24 Secure & Insecure Attachment
Critical Period: period shortly after birth when certain events must take place to facilitate proper development. Ex. After hatching, a duckling sees its mother and then follows her.

25 Secure & Insecure Attachment
Imprinting: The process by which certain animals form attachments during critical period. Ex. If duckling saw someone different first, they form attachment to that person instead of mother. Will follow person now. Human children do not imprint.

26 Secure & Insecure Attachment
Mary Ainsworth’s “strange situation” research categorized type of attachment based on how baby reacted to, and after, temporary absence of their mother. Situation: A mother and baby play in a strange room. The mother leaves for a short while, and then returns.

27 Secure & Insecure Attachment
What did Ainsworth find? Secure Attachment: most children (60%) feel distress when mother leaves, and seek contact with her when she returns. Insecure Attachment: Cling to mother and may get loudly upset when mother leaves and remains upset when she returns.

28 Secure & Insecure Attachment
Sensitive parents tend to have securely attached infants. Securely attached babies tend to become socially competent children. Infancy’s major social achievement is attachment!

29 Secure & Insecure Attachment
What causes different attachment styles: nature or nurture? Nature: Temperament: a person’s characteristic style and intensity of emotional reactivity. Some infants have an easy temperament; happy and calm. Temperament is mainly inborn.

30 Secure & Insecure Attachment
Nurture: Ainsworth believed that sensitive, responsive, calm parenting is correlated with the secure attachment style. Parenting behavior is main cause of baby’s reaction.

31 Secure & Insecure Attachment
Erik Erikson said that securely attached children approach life with a sense of basic trust. Basic Trust: sense that the world is predictable and trustworthy. Many researchers believe that our early attachments form the foundation of our adult relationships.

32 Secure & Insecure Attachment
If children live without safe, nurturing, affectionate caretaking, they may still be resilient, bounce back, attach, and succeed. If a child experiences severe, prolonged deprivation or abuse: Have difficulty forming attachments. Have increased anxiety and depression Have lowered intelligence Show increased aggression.

33 Secure & Insecure Attachment
Is daycare bad for children?
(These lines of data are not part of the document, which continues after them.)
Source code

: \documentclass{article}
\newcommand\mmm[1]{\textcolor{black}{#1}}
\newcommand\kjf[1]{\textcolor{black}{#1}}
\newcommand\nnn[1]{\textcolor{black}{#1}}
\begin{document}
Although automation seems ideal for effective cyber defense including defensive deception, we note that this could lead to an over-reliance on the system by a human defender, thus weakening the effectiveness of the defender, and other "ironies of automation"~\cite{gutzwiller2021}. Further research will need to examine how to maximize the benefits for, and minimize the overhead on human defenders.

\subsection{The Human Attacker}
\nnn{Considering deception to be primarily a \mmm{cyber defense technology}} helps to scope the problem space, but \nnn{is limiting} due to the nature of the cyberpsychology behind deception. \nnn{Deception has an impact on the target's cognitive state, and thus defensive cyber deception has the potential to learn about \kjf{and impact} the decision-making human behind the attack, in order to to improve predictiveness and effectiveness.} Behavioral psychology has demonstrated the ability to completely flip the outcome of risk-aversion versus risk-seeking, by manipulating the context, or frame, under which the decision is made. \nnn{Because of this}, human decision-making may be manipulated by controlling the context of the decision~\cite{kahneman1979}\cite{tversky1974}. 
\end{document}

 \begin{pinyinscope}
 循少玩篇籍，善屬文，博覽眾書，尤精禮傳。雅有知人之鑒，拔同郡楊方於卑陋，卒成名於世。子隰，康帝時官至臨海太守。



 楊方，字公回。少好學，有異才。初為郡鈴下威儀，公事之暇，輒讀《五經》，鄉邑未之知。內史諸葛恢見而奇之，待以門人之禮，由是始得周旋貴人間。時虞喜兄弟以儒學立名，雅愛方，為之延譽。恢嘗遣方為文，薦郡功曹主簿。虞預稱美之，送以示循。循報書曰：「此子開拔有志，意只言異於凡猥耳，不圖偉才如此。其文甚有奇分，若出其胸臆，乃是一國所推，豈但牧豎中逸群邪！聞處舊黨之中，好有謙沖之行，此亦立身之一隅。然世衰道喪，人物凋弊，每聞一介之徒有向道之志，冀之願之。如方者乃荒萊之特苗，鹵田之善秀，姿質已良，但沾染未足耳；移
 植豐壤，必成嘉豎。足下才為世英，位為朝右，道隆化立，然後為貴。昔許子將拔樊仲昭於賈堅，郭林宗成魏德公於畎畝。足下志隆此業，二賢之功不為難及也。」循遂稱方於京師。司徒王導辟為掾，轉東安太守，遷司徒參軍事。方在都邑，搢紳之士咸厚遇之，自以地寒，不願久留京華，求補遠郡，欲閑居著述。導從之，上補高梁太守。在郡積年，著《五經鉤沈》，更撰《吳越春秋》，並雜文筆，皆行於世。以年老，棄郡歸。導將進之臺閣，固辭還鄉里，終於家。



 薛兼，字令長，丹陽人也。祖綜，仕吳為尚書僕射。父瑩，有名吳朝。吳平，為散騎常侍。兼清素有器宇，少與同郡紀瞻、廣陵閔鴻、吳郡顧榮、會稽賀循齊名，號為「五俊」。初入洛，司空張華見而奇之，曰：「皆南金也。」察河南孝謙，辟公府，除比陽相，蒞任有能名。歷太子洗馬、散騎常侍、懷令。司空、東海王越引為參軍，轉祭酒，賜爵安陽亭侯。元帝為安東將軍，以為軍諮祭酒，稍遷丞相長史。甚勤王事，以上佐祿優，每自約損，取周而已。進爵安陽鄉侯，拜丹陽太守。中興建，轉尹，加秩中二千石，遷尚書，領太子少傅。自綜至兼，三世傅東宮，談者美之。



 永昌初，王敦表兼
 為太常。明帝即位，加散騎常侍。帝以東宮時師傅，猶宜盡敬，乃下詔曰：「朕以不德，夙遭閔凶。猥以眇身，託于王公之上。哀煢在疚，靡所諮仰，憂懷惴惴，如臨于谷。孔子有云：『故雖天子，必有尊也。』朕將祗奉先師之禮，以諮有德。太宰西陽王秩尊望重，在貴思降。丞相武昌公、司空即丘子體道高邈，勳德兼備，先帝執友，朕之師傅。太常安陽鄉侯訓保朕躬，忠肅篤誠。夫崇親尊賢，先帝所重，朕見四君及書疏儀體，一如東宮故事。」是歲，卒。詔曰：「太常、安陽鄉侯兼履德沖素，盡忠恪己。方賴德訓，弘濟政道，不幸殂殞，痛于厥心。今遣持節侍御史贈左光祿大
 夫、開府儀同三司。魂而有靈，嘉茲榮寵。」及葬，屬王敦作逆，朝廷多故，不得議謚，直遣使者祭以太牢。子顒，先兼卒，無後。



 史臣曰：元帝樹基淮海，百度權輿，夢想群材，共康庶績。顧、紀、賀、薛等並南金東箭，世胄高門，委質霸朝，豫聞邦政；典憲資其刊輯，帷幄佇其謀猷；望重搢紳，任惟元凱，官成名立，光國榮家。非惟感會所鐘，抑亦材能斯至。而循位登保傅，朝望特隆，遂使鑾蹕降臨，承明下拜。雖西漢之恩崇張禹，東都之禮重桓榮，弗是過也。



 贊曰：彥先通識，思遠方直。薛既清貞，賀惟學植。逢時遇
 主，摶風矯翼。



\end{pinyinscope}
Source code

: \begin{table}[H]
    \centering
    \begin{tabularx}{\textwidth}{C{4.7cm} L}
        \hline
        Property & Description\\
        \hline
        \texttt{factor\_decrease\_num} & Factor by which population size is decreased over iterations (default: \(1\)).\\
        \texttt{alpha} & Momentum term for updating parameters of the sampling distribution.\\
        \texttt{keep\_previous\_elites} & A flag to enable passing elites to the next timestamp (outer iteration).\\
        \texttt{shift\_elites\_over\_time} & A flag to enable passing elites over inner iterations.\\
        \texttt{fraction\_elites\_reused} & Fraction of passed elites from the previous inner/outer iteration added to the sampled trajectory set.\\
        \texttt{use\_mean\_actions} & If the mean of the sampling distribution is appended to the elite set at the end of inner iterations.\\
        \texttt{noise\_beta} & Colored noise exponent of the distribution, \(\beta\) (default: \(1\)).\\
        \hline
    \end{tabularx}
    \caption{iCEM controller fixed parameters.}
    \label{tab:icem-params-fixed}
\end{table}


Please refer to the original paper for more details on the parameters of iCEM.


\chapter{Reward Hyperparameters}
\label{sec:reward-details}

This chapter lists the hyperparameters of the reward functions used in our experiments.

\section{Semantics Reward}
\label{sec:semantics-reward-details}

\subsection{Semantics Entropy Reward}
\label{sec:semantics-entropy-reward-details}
NO. Children can thrive in a wide variety of life situations. No major impact of the mother going to work and leaving kids at daycare. Quality of daycare does matter.

34 Self-Concept Childhood’s major social achievement is a positive self-concept. Self-concept: a sense of one’s identity and personal worth. Children who form a positive self-concept are more confident, independent, optimistic, assertive, and sociable.

35 Three types of parenting styles:
1. Authoritarian: parents impose rules and expect obedience. “Do what you’re told.” “Clean your room.” “Because I said so!” This parenting style is usually “too hard” on the child.

36 Parenting Styles 2. Permissive: parents submit to kids’ desires, not enforcing limits or standards for child behavior. No demands or punishments. “Too soft” Child controls situation.

37 Parenting Styles 3. Authoritative: Parents enforce rules, limits, and standards, but also explain, discuss, listen, and express respect for child’s ideas and wishes. Both demanding and responsive. Encourages open discussion and negotiation of rules.

38 Parenting Styles Children with highest self-esteem, self-reliance, and social competence usually have warm, concerned, authoritative parents. Authoritarian parents produce children with less social skills and lower self-esteem. Permissive parents produce children who are more aggressive and immature.